Sonos heads into its fiscal Q2 earnings report on May 6 with two sharply contrasting signals pulling in opposite directions: a 10% activist stake that has been buying aggressively for months, and a short interest position that just jumped nearly 18% in a single week.
The ownership story is hard to ignore. Coliseum Capital Management, a 10% holder, spent over $47 million building its position between mid-February and mid-March — more than 3.1 million net shares added in 90 days at prices averaging around $13.50–$15.59. That cluster of buying into weakness looks like high-conviction value accumulation. Coliseum now holds roughly 15% of shares outstanding, making it the company's largest declared holder, just ahead of BlackRock's near-identical 14.9% stake.
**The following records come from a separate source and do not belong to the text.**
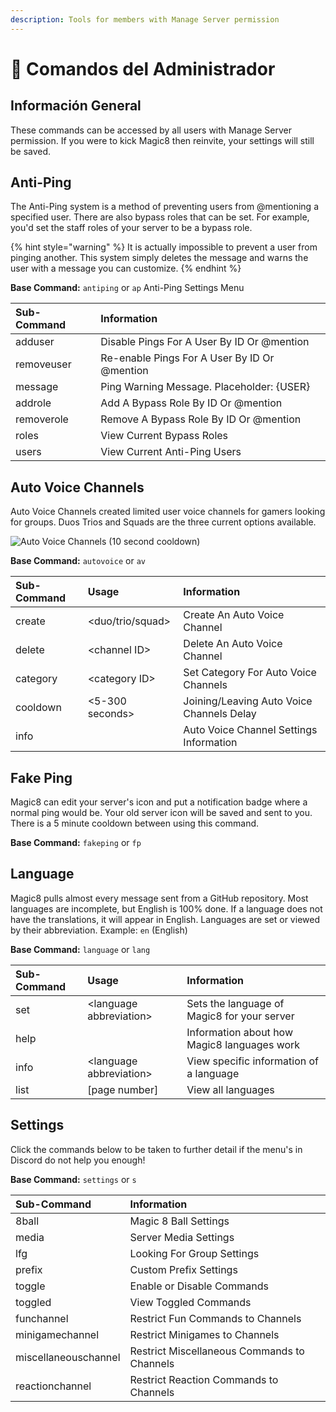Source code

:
 ```yaml
---
description: Tools for members with Manage Server permission
---
```


# 👮 Comandos del Administrador

## Información General

These commands can be accessed by all users with Manage Server permission. If you were to kick Magic8 then reinvite, your settings will still be saved.

## Anti-Ping

The Anti-Ping system is a method of preventing users from @mentioning a specified user. There are also bypass roles that can be set. For example, you'd set the staff roles of your server to be a bypass role.

{% hint style="warning" %}
It is actually impossible to prevent a user from pinging another. This system simply deletes the message and warns the user with a message you can customize.
{% endhint %}

**Base Command:** `antiping` or `ap` Anti-Ping Settings Menu

| Sub-Command | Information |
| :--- | :--- |
| adduser | Disable Pings For A User By ID Or @mention |
| removeuser | Re-enable Pings For A User By ID Or @mention |
| message | Ping Warning Message. Placeholder: {USER} |
| addrole | Add A Bypass Role By ID Or @mention |
| removerole | Remove A Bypass Role By ID Or @mention |
| roles | View Current Bypass Roles |
| users | View Current Anti-Ping Users |

## Auto Voice Channels

Auto Voice Channels created limited user voice channels for gamers looking for groups. Duos Trios and Squads are the three current options available.

![Auto Voice Channels \(10 second cooldown\)](https://media1.giphy.com/media/mKD1b9By8Q1n3s4z0g/giphy.gif)

**Base Command:** `autovoice` or `av`

| Sub-Command | Usage | Information |
| :--- | :--- | :--- |
| create | &lt;duo/trio/squad&gt; | Create An Auto Voice Channel |
| delete | &lt;channel ID&gt; | Delete An Auto Voice Channel |
| category | &lt;category ID&gt; | Set Category For Auto Voice Channels |
| cooldown | &lt;5-300 seconds&gt; | Joining/Leaving Auto Voice Channels Delay |
| info |  | Auto Voice Channel Settings Information |

## Fake Ping

Magic8 can edit your server's icon and put a notification badge where a normal ping would be. Your old server icon will be saved and sent to you. There is a 5 minute cooldown between using this command.

**Base Command:** `fakeping` or `fp`

## Language

Magic8 pulls almost every message sent from a GitHub repository. Most languages are incomplete, but English is 100% done. If a language does not have the translations, it will appear in English. Languages are set or viewed by their abbreviation. Example: `en` \(English\)

**Base Command:** `language` or `lang`

| Sub-Command | Usage | Information |
| :--- | :--- | :--- |
| set | &lt;language abbreviation&gt; | Sets the language of Magic8 for your server |
| help |  | Information about how Magic8 languages work |
| info | &lt;language abbreviation&gt; | View specific information of a language |
| list | \[page number\] | View all languages |

## Settings

Click the commands below to be taken to further detail if the menu's in Discord do not help you enough!

**Base Command:** `settings` or `s`

| Sub-Command | Information |
| :--- | :--- |
| 8ball | Magic 8 Ball Settings |
| media | Server Media Settings |
| lfg | Looking For Group Settings |
| prefix | Custom Prefix Settings |
| toggle | Enable or Disable Commands |
| toggled | View Toggled Commands |
| funchannel | Restrict Fun Commands to Channels |
| minigamechannel | Restrict Minigames to Channels |
| miscellaneouschannel | Restrict Miscellaneous Commands to Channels |
| reactionchannel | Restrict Reaction Commands to Channels |

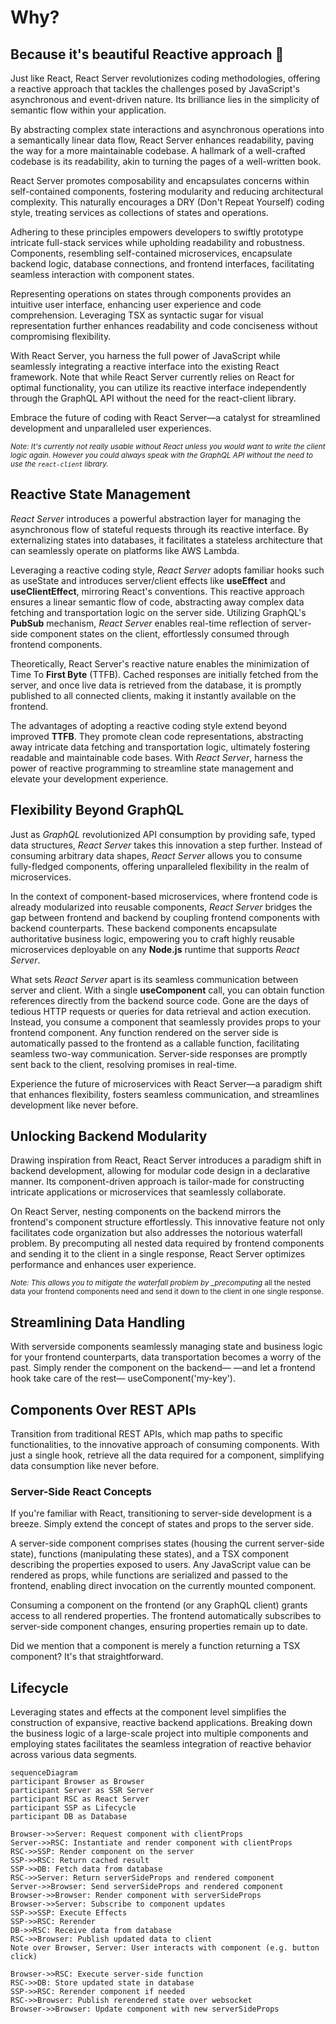 # Why?

## Because it's beautiful Reactive approach 🥰

Just like React, React Server revolutionizes coding methodologies, offering a reactive approach that tackles the challenges posed by JavaScript's asynchronous and event-driven nature. Its brilliance lies in the simplicity of semantic flow within your application.

By abstracting complex state interactions and asynchronous operations into a semantically linear data flow, React Server enhances readability, paving the way for a more maintainable codebase. A hallmark of a well-crafted codebase is its readability, akin to turning the pages of a well-written book.

React Server promotes composability and encapsulates concerns within self-contained components, fostering modularity and reducing architectural complexity. This naturally encourages a DRY (Don't Repeat Yourself) coding style, treating services as collections of states and operations.

Adhering to these principles empowers developers to swiftly prototype intricate full-stack services while upholding readability and robustness. Components, resembling self-contained microservices, encapsulate backend logic, database connections, and frontend interfaces, facilitating seamless interaction with component states.

Representing operations on states through components provides an intuitive user interface, enhancing user experience and code comprehension. Leveraging TSX as syntactic sugar for visual representation further enhances readability and code conciseness without compromising flexibility.

With React Server, you harness the full power of JavaScript while seamlessly integrating a reactive interface into the existing React framework. Note that while React Server currently relies on React for optimal functionality, you can utilize its reactive interface independently through the GraphQL API without the need for the react-client library.

Embrace the future of coding with React Server—a catalyst for streamlined development and unparalleled user experiences.

<sub>_Note: It's currently not really usable without React unless you would want to write the client logic again. However you could always speak with the GraphQL API without the need to use the `react-client` library._</sub>

## Reactive State Management

_React Server_ introduces a powerful abstraction layer for managing the asynchronous flow of stateful requests through its reactive interface. By externalizing states into databases, it facilitates a stateless architecture that can seamlessly operate on platforms like AWS Lambda.

Leveraging a reactive coding style, _React Server_ adopts familiar hooks such as useState and introduces server/client effects like **useEffect** and **useClientEffect**, mirroring React's conventions. This reactive approach ensures a linear semantic flow of code, abstracting away complex data fetching and transportation logic on the server side. Utilizing GraphQL's **PubSub** mechanism, _React Server_ enables real-time reflection of server-side component states on the client, effortlessly consumed through frontend components.

Theoretically, React Server's reactive nature enables the minimization of Time To **First Byte** (TTFB). Cached responses are initially fetched from the server, and once live data is retrieved from the database, it is promptly published to all connected clients, making it instantly available on the frontend.

The advantages of adopting a reactive coding style extend beyond improved **TTFB**. They promote clean code representations, abstracting away intricate data fetching and transportation logic, ultimately fostering readable and maintainable code bases. With _React Server_, harness the power of reactive programming to streamline state management and elevate your development experience.

## Flexibility Beyond GraphQL

Just as _GraphQL_ revolutionized API consumption by providing safe, typed data structures, _React Server_ takes this innovation a step further. Instead of consuming arbitrary data shapes, _React Server_ allows you to consume fully-fledged components, offering unparalleled flexibility in the realm of microservices.

In the context of component-based microservices, where frontend code is already modularized into reusable components, _React Server_ bridges the gap between frontend and backend by coupling frontend components with backend counterparts. These backend components encapsulate authoritative business logic, empowering you to craft highly reusable microservices deployable on any **Node.js** runtime that supports _React Server_.

What sets _React Server_ apart is its seamless communication between server and client. With a single **useComponent** call, you can obtain function references directly from the backend source code. Gone are the days of tedious HTTP requests or queries for data retrieval and action execution. Instead, you consume a component that seamlessly provides props to your frontend component. Any function rendered on the server side is automatically passed to the frontend as a callable function, facilitating seamless two-way communication. Server-side responses are promptly sent back to the client, resolving promises in real-time.

Experience the future of microservices with React Server—a paradigm shift that enhances flexibility, fosters seamless communication, and streamlines development like never before.

## Unlocking Backend Modularity

Drawing inspiration from React, React Server introduces a paradigm shift in backend development, allowing for modular code design in a declarative manner. Its component-driven approach is tailor-made for constructing intricate applications or microservices that seamlessly collaborate.

On React Server, nesting components on the backend mirrors the frontend's component structure effortlessly. This innovative feature not only facilitates code organization but also addresses the notorious waterfall problem. By precomputing all nested data required by frontend components and sending it to the client in a single response, React Server optimizes performance and enhances user experience.

<sub>_Note: This allows you to mitigate the waterfall problem by \_precomputing_ all the nested data your frontend components need and send it down to the client in one single response._<sub>_

## Streamlining Data Handling

With serverside components seamlessly managing state and business logic for your frontend counterparts, data transportation becomes a worry of the past. Simply render the component on the backend— <MyComponent key="my-key" />—and let a frontend hook take care of the rest— useComponent('my-key').

## Components Over REST APIs

Transition from traditional REST APIs, which map paths to specific functionalities, to the innovative approach of consuming components. With just a single hook, retrieve all the data required for a component, simplifying data consumption like never before.

### Server-Side React Concepts

If you're familiar with React, transitioning to server-side development is a breeze. Simply extend the concept of states and props to the server side.

A server-side component comprises states (housing the current server-side state), functions (manipulating these states), and a TSX component describing the properties exposed to users. Any JavaScript value can be rendered as props, while functions are serialized and passed to the frontend, enabling direct invocation on the currently mounted component.

Consuming a component on the frontend (or any GraphQL client) grants access to all rendered properties. The frontend automatically subscribes to server-side component changes, ensuring properties remain up to date.

Did we mention that a component is merely a function returning a TSX component? It's that straightforward.

## Lifecycle

Leveraging states and effects at the component level simplifies the construction of expansive, reactive backend applications. Breaking down the business logic of a large-scale project into multiple components and employing states facilitates the seamless integration of reactive behavior across various data segments.

```mermaid
sequenceDiagram
participant Browser as Browser
participant Server as SSR Server
participant RSC as React Server
participant SSP as Lifecycle
participant DB as Database

Browser->>Server: Request component with clientProps
Server->>RSC: Instantiate and render component with clientProps
RSC->>SSP: Render component on the server
SSP->>RSC: Return cached result
SSP->>DB: Fetch data from database
RSC->>Server: Return serverSideProps and rendered component
Server->>Browser: Send serverSideProps and rendered component
Browser->>Browser: Render component with serverSideProps
Browser->>Server: Subscribe to component updates
SSP->>SSP: Execute Effects
SSP->>RSC: Rerender
DB->>RSC: Receive data from database
RSC->>Browser: Publish updated data to client
Note over Browser, Server: User interacts with component (e.g. button click)

Browser->>RSC: Execute server-side function
RSC->>DB: Store updated state in database
SSP->>RSC: Rerender component if needed
RSC->>Browser: Publish rerendered state over websocket
Browser->>Browser: Update component with new serverSideProps
```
Short sellers have pushed back hard, however. Short Interest as a percentage of the free float climbed to 9.8% — up from roughly 8.3% a week earlier — the sharpest weekly increase in months. The jump came almost entirely in the final week of April, after SI had briefly dipped to around 8.3% in mid-April. Borrowing remains inexpensive at 0.57%, and availability is loose, meaning new shorts face no friction entering the trade. The ORTEX short score has also drifted higher, reaching 56.1 from the low 50s in mid-April, suggesting the short community is quietly adding pressure ahead of the print.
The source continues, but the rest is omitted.